### WHAT YOU NEED TO DO
Give back the data exactly, with no images.

*** Opening SUPPLIED MATERIAL ***

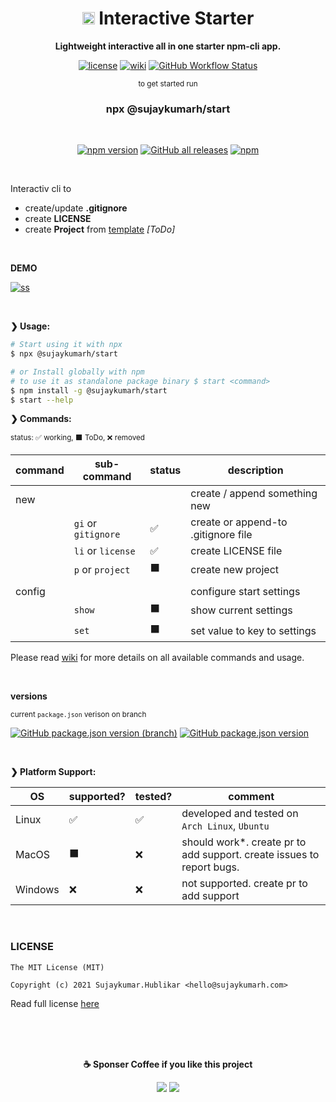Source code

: <div align="center">

# <img src="https://github.com/sujaykumarh/start/blob/dev/media/windowsterminal.svg" height="20"> Interactive Starter

<p align="center">
<b>
Lightweight interactive all in one starter npm-cli app.
</b>
</p>

[![license](https://img.shields.io/badge/license-MIT-blue.svg?logo=github)](https://github.com/sujaykumarh/start.git) [![wiki](https://img.shields.io/badge/Read-Wiki-blue?logo=github&color=blue)](https://github.com/sujaykumarh/start/wiki) [![GitHub Workflow Status](https://img.shields.io/github/workflow/status/sujaykumarh/project/Build%20&%20Publish%20package?logo=github)](https://github.com/sujaykumarh/start/actions)



<p align="center">
<sub> to get started run </sub>
<br>
<h3>npx @sujaykumarh/start</h3>
</p>

<br>

[![npm version](https://img.shields.io/npm/v/@sujaykumarh/start?color=blue&logo=npm)](https://www.npmjs.com/package/@sujaykumarh/start) [![GitHub all releases](https://img.shields.io/github/downloads/sujaykumarh/start/total?color=brighgreen&logo=github)](https://github.com/sujaykumarh/start/releases) [![npm](https://img.shields.io/npm/dt/@sujaykumarh/start?color=blue&logo=npm)](https://www.npmjs.com/package/@sujaykumarh/start)

</div>

<br>

Interactiv cli to

* create/update **.gitignore**
* create **LICENSE**
* create **Project** from [template](TODO-addlink-to-list) _[ToDo]_


<br>

**DEMO**

<p align="center">

<!-- TODO: replace with GIF -->
[![ss](https://github.com/sujaykumarh/start/blob/dev/media/ss.png)]()

</p>


<br>

**❯ Usage:**

```sh
# Start using it with npx
$ npx @sujaykumarh/start

# or Install globally with npm 
# to use it as standalone package binary $ start <command>
$ npm install -g @sujaykumarh/start
$ start --help
```

**❯ Commands:**

<sub>status: ✅ working, ⬛ ToDo, ❌ removed</sub>

|command | sub-command | status | description
|--- | --- | --- | ---
| new | | | create / append something new 
|    | `gi` or `gitignore` | ✅ | create or append-to .gitignore file
|    | `li` or `license` | ✅ | create LICENSE file
|    | `p` or `project` | ⬛ | create new project
||||
| config | | | configure start settings
|    | `show` | ⬛ | show current settings 
|    | `set` | ⬛ | set value to key to settings


Please read [wiki](https://github.com/sujaykumarh/start/wiki) for more details on all available commands and usage.

<br>

**versions**

<sub>current `package.json` verison on branch</sub>

[![GitHub package.json version (branch)](https://img.shields.io/github/package-json/v/sujaykumarh/project/main?color=brightgreen&label=main%20/%20stable&logo=npm)](https://github.com/sujaykumarh/start/tree/main) [![GitHub package.json version](https://img.shields.io/github/package-json/v/sujaykumarh/project/dev?color=blue&label=dev&logo=npm)](https://github.com/sujaykumarh/start/tree/dev)


<br>

**❯ Platform Support:**

OS | supported? | tested? | comment
--- | --- | --- | ---
Linux | ✅ | ✅ | developed and tested on `Arch Linux`, `Ubuntu`
MacOS | ⬛ | ❌ | should work*. create pr to add support. create issues to report bugs.
Windows | ❌ | ❌ | not supported. create pr to add support


<br>

### LICENSE

```license
The MIT License (MIT)

Copyright (c) 2021 Sujaykumar.Hublikar <hello@sujaykumarh.com>
```

Read full license [here](https://github.com/sujaykumarh/start/blob/main/LICENSE)


<br>
<br>
<br>

<div align="center">
  
**☕ Sponser Coffee if you like this project**

[![](https://img.shields.io/badge/kofi-%23579fbf.svg?&style=for-the-badge&logo=ko-fi&logoColor=white)](https://ko-fi.com/sujaykumarh)
[![](https://img.shields.io/badge/buy%20me%20a%20coffee-%23f7ba56.svg?&style=for-the-badge&logo=buy-me-a-coffee&logoColor=black)](https://buymeacoffee.com/sujaykumarh)
  
  </div>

*** Closing SUPPLIED MATERIAL ***

### RESULT OF THIS EXERCISE
Source code

: <div align="center">

# <img src="https://github.com/sujaykumarh/start/blob/dev/media/windowsterminal.svg" height="20"> Interactive Starter

<p align="center">
<b>
Lightweight interactive all in one starter npm-cli app.
</b>
</p>

[![license](https://img.shields.io/badge/license-MIT-blue.svg?logo=github)](https://github.com/sujaykumarh/start.git) [![wiki](https://img.shields.io/badge/Read-Wiki-blue?logo=github&color=blue)](https://github.com/sujaykumarh/start/wiki) [![GitHub Workflow Status](https://img.shields.io/github/workflow/status/sujaykumarh/project/Build%20&%20Publish%20package?logo=github)](https://github.com/sujaykumarh/start/actions)



<p align="center">
<sub> to get started run </sub>
<br>
<h3>npx @sujaykumarh/start</h3>
</p>

<br>

[![npm version](https://img.shields.io/npm/v/@sujaykumarh/start?color=blue&logo=npm)](https://www.npmjs.com/package/@sujaykumarh/start) [![GitHub all releases](https://img.shields.io/github/downloads/sujaykumarh/start/total?color=brighgreen&logo=github)](https://github.com/sujaykumarh/start/releases) [![npm](https://img.shields.io/npm/dt/@sujaykumarh/start?color=blue&logo=npm)](https://www.npmjs.com/package/@sujaykumarh/start)

</div>

<br>

Interactiv cli to

* create/update **.gitignore**
* create **LICENSE**
* create **Project** from [template](TODO-addlink-to-list) _[ToDo]_


<br>

**DEMO**

<p align="center">

<!-- TODO: replace with GIF -->
[![ss](https://github.com/sujaykumarh/start/blob/dev/media/ss.png)]()

</p>


<br>

**❯ Usage:**

```sh
# Start using it with npx
$ npx @sujaykumarh/start

# or Install globally with npm 
# to use it as standalone package binary $ start <command>
$ npm install -g @sujaykumarh/start
$ start --help
```

**❯ Commands:**

<sub>status: ✅ working, ⬛ ToDo, ❌ removed</sub>

|command | sub-command | status | description
|--- | --- | --- | ---
| new | | | create / append something new 
|    | `gi` or `gitignore` | ✅ | create or append-to .gitignore file
|    | `li` or `license` | ✅ | create LICENSE file
|    | `p` or `project` | ⬛ | create new project
||||
| config | | | configure start settings
|    | `show` | ⬛ | show current settings 
|    | `set` | ⬛ | set value to key to settings


Please read [wiki](https://github.com/sujaykumarh/start/wiki) for more details on all available commands and usage.

<br>

**versions**

<sub>current `package.json` verison on branch</sub>

[![GitHub package.json version (branch)](https://img.shields.io/github/package-json/v/sujaykumarh/project/main?color=brightgreen&label=main%20/%20stable&logo=npm)](https://github.com/sujaykumarh/start/tree/main) [![GitHub package.json version](https://img.shields.io/github/package-json/v/sujaykumarh/project/dev?color=blue&label=dev&logo=npm)](https://github.com/sujaykumarh/start/tree/dev)


<br>

**❯ Platform Support:**

OS | supported? | tested? | comment
--- | --- | --- | ---
Linux | ✅ | ✅ | developed and tested on `Arch Linux`, `Ubuntu`
MacOS | ⬛ | ❌ | should work*. create pr to add support. create issues to report bugs.
Windows | ❌ | ❌ | not supported. create pr to add support


<br>

### LICENSE

```license
The MIT License (MIT)

Copyright (c) 2021 Sujaykumar.Hublikar <hello@sujaykumarh.com>
```

Read full license [here](https://github.com/sujaykumarh/start/blob/main/LICENSE)


<br>
<br>
<br>

<div align="center">
  
**☕ Sponser Coffee if you like this project**

[![](https://img.shields.io/badge/kofi-%23579fbf.svg?&style=for-the-badge&logo=ko-fi&logoColor=white)](https://ko-fi.com/sujaykumarh)
[![](https://img.shields.io/badge/buy%20me%20a%20coffee-%23f7ba56.svg?&style=for-the-badge&logo=buy-me-a-coffee&logoColor=black)](https://buymeacoffee.com/sujaykumarh)
  
  </div>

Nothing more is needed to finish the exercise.